I’m currently using FreePBX v15.0.16.49 and am running into an issue where my incoming chan SIP trunk status remains “unknown” between to PBX servers. I’m fairly new and have been trying to find documentation on the configurable parameters & their meaning, but am currently at a loss.
The outbound Trunk group remains online from both servers and my current configurations are as follows:
I don’t know that you’ll even get the state to be anything but “unknown”. Most of my connections show “unknown” and work just fine, but I’m also using IP authentication, so there’s a significant difference. Even without that caveat, there are a couple of things that could use some TLC:
You have your “nat=no” setting on the peer side of the connection. NAT is for outgoing (USER or FRIEND) so that the system knows to set up your connection correctly and so that the remote end knows what ROUTABLE address to send your traffic. You don’t need to tell the inbound trunk whether the remote end is NAT - it will figure it out.
Unless your equipment is in the rack with your ITSP service provider’s equipment, “nat=no” is almost certainly wrong.
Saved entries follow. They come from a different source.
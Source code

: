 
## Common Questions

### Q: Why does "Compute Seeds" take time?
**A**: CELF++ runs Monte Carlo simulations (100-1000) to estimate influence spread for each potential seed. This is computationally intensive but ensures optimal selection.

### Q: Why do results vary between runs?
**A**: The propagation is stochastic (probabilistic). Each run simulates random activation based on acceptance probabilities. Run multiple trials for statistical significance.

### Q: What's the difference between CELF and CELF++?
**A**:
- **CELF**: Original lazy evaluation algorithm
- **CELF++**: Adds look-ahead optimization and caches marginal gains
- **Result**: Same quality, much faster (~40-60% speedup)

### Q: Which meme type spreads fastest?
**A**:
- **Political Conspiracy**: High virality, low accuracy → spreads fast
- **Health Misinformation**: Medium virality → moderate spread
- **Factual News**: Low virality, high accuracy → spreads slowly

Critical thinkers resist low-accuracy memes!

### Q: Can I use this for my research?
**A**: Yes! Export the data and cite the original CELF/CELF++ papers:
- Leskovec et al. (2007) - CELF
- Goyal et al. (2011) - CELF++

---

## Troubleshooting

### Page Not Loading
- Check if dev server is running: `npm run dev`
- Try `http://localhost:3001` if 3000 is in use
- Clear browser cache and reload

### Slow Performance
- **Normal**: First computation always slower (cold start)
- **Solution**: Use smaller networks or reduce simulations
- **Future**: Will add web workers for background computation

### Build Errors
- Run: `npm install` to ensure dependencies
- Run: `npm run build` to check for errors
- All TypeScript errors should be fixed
Your 172.x.x.x address is not likely to be routable outside your LAN. There is probably an external address that needs to be sent, and the nat= setting is how you do that.
You might want to consider switching this trunk to a PJ-SIP connection type. Chan-SIP (which is what your config is saying you are using) is deprecated in new versions of Asterisk and will become unsupported in the near future. It’s included now largely as a “in case of emergency” configuration item.
Thank you very much for the advice Dave. I should have just tested it out since the outbound trunks in either direction are online. I was concerned about the incoming trunk status because they were showing as “online” with the use my previous trunk configuration ( below). However, I decided to use password authentication for the trunks but wasn’t sure what configurations settings would work. I’ll be sure to take your advice, but is there a trunk group configurations guide/tutorial available? Thanks again for the assist. - GPB1
APEX-DC-NY_OUT ( outgoing )
type=friend
qualify=yes <- I’m not sure what this means
port=5060
nat=no
insecure=very <- nor this
host=174.5.4.4
dtmfmode=2833
context=from-internal <-nor this
allow=ulaw&alaw&g729
This option means that all of the options specified are applied to both the PEER and the USER options. In other words, you don’t need to specify the outbound options if they are all the same as the inbound. It allows for some short-hand on a typical trunk config. Note that there are times when “type=friend” will not work (i.e., if you are setting up multiple trunks to the same provider and need to do user matching) but I think your setup is pretty straightforward.
The host= is the routable address of the remote server. The only way these could be the same is if both machines are set up to talk to a third server. Even then, your nat= may meed some review, since it’s unlikely that you servers are set up with a direct address on the Internet.
This is the context (program in Asterisk) that’s going to answer your incoming calls. Asterisk is a back-to-back User Agent, so all calls are actually handled by and answered by Asterisk. If an extension needs to be added to the mix, Asterisk will initiate a different call to the phone and bridge the two calls together. In essence, this is how “operators” used to connect calls before automated telephone switches. The ‘from-internal’ context is generally a good starting point. If you need to pre-process your calls, there are other contexts that you can create or use to make other things happen.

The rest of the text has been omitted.